Big data is so popular and so talked about that people forget that it’s still a new field. Digital data has been used and has been gathered for a little more than a decade; it’s useful for more than just big companies like Google or Amazon. Every company can benefit from big data in some way as it aggregates the data. Data exhaust and metadata are also created here and all three are integral for business analytics. With all the information that’s out there, it still isn’t well known with more myths than facts being shared. Here are five myths about Big Data, along with the debunking of them.
5 Myths of Big Data
Myth #1. Big Data is Only About Huge Amounts of Data – The three elements of Big Data are Variety, Velocity, and Volume. How much data is gathered is the least important of the three. Volume is the starting point, but it’s fluid and changes all the time. The other two are better indicators to go from. Variety deals with the different data types, be it files, video, social media posts, etc. Velocity is the rate of change and how quickly it has to be used before it changes again.

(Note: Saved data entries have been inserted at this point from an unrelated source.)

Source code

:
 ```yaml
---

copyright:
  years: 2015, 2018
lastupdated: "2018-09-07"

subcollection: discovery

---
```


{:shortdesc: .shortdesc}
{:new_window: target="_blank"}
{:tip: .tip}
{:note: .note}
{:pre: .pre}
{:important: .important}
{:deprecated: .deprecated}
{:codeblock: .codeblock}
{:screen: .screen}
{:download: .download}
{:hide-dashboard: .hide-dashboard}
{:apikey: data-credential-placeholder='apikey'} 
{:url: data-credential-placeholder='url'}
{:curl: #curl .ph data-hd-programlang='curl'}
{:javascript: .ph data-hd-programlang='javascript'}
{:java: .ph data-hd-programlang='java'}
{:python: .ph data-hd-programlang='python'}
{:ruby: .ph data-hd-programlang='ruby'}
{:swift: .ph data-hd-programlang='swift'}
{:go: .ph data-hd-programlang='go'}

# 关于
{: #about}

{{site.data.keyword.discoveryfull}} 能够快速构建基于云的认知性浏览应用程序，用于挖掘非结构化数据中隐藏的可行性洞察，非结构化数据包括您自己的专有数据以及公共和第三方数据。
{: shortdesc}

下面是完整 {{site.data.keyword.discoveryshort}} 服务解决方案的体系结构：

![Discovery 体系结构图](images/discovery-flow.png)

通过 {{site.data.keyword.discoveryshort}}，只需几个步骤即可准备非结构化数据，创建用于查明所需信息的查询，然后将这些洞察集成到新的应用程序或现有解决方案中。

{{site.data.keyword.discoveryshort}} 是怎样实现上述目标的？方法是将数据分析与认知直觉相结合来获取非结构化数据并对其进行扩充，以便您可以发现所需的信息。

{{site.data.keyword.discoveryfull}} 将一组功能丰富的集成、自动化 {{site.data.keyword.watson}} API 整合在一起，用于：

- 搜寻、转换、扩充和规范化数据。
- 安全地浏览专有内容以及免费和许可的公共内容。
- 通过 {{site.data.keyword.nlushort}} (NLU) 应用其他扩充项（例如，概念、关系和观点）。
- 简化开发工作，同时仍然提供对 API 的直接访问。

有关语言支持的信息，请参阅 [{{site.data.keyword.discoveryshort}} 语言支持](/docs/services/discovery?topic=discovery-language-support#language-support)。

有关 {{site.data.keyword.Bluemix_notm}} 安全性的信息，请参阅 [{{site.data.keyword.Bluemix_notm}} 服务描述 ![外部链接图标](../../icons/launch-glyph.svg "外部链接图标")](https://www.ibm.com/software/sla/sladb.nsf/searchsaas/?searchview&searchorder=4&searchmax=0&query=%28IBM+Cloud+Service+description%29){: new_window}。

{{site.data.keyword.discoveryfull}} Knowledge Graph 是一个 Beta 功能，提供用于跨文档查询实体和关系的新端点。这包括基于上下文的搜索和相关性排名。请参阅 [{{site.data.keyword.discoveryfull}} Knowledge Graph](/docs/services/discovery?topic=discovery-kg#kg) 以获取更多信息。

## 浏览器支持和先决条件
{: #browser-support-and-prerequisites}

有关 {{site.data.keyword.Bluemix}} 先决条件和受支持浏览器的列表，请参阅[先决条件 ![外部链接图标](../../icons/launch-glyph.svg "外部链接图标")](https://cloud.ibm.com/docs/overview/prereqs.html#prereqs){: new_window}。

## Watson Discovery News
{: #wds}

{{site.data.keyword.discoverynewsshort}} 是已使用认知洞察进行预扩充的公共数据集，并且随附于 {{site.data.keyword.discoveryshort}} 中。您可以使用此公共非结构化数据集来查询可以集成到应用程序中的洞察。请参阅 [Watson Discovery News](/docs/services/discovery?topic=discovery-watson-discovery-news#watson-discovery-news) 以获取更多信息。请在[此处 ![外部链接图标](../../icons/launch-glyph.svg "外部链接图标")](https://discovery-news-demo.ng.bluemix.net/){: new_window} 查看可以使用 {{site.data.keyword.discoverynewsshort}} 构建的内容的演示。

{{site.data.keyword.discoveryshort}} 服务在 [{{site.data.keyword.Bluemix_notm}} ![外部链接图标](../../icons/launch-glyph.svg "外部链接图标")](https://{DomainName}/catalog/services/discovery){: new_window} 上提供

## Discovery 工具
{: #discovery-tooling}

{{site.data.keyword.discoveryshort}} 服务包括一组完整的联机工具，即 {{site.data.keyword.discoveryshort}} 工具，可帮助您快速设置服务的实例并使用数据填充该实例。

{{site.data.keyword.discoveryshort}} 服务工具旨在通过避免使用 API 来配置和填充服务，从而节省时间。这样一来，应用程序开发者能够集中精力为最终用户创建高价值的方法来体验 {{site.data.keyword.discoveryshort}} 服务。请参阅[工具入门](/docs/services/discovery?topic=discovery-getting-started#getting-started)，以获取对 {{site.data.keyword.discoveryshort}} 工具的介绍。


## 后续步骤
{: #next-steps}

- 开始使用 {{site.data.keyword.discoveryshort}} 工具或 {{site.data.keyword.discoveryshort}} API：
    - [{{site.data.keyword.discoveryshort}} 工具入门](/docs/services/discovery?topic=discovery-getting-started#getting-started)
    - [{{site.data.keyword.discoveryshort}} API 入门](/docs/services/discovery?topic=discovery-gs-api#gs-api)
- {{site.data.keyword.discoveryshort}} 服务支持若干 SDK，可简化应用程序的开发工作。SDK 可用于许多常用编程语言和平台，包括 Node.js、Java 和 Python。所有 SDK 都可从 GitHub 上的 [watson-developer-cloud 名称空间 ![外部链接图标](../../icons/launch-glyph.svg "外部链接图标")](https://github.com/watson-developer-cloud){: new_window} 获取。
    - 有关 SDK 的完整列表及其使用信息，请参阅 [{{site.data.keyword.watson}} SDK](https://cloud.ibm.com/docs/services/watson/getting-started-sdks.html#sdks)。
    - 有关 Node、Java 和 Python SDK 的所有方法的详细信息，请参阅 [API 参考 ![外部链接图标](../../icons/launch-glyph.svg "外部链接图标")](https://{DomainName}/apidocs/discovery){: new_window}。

Myth #2. You Have to Use Hadoop for Big Data – Hadoop is open-source software from Apache to use with Big Data. Consequently, Big Data is too big and too varied to be found, sorted and defined. You really can’t just use one program, it takes many programs. Hadoop is one of three different classes to work with Big Data. The other two are NoSQL and Massively Parallel Processing (MPP). On top of that, not all Hadoop components are built to work with Big Data and can be replaced with something that’ll work better.

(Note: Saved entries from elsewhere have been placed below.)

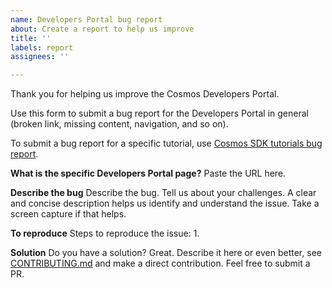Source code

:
 ```yaml
---
name: Developers Portal bug report
about: Create a report to help us improve
title: ''
labels: report
assignees: ''

---
```


Thank you for helping us improve the Cosmos Developers Portal. 

Use this form to submit a bug report for the Developers Portal in general (broken link, missing content, navigation, and so on). 

To submit a bug report for a specific tutorial, use [Cosmos SDK tutorials bug report](tutorials-bug-report.md).

**What is the specific Developers Portal page?**
Paste the URL here.

**Describe the bug**
Describe the bug. Tell us about your challenges. A clear and concise description helps us identify and understand the issue. Take a screen capture if that helps. 

**To reproduce**
Steps to reproduce the issue:
1. 


**Solution**
Do you have a solution? Great. Describe it here or even better, see [CONTRIBUTING.md](https://github.com/cosmos/sdk-tutorials/blob/master/CONTRIBUTING.md) and make a direct contribution. Feel free to submit a PR.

Myth #3. It Means Unstructured Data – A better term for it is multi-structured as there are so many forms and types of data that can be gathered. Data models are built when the data is going to be used.

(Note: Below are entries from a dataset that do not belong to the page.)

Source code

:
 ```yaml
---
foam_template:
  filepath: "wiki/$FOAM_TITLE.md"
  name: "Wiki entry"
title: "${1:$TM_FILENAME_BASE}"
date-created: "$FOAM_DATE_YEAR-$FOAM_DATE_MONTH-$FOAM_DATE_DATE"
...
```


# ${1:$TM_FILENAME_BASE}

Myth #4. It’s for Social Media Feeds and Sentiment Analysis Only – It does do this, but it isn’t the only thing that Big Data analyzes for you. Any type of data is possible for analysis through using Big Data. Don’t restrict yourself from its full potential.
Myth #5. NoSQL means not only SQL – These types of data stores offer different ways to find and sort the data. Technologies here includes key-value stores, document-oriented databases, graph databases, and big table structures to name a few. SQL access can use many tools to complete its work.